- _Work instructions_: Would you please write out each entry precisely as given?
(Given entries)
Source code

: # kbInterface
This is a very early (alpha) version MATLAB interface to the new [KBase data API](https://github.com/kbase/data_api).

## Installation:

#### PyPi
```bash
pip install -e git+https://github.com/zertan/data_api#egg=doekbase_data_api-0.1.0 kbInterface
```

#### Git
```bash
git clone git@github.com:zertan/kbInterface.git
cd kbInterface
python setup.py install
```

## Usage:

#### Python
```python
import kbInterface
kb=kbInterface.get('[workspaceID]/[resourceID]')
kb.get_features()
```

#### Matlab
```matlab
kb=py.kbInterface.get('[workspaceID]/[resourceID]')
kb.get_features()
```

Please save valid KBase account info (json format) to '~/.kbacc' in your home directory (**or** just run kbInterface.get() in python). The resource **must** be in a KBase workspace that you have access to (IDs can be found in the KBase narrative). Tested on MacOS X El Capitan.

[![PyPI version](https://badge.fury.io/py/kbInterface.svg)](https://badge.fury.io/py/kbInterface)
(End Given entries)
- _Your solution_:
Source code

: # kbInterface
This is a very early (alpha) version MATLAB interface to the new [KBase data API](https://github.com/kbase/data_api).

## Installation:

#### PyPi
```bash
pip install -e git+https://github.com/zertan/data_api#egg=doekbase_data_api-0.1.0 kbInterface
```

#### Git
```bash
git clone git@github.com:zertan/kbInterface.git
cd kbInterface
python setup.py install
```

## Usage:

#### Python
```python
import kbInterface
kb=kbInterface.get('[workspaceID]/[resourceID]')
kb.get_features()
```

#### Matlab
```matlab
kb=py.kbInterface.get('[workspaceID]/[resourceID]')
kb.get_features()
```

Please save valid KBase account info (json format) to '~/.kbacc' in your home directory (**or** just run kbInterface.get() in python). The resource **must** be in a KBase workspace that you have access to (IDs can be found in the KBase narrative). Tested on MacOS X El Capitan.

[![PyPI version](https://badge.fury.io/py/kbInterface.svg)](https://badge.fury.io/py/kbInterface)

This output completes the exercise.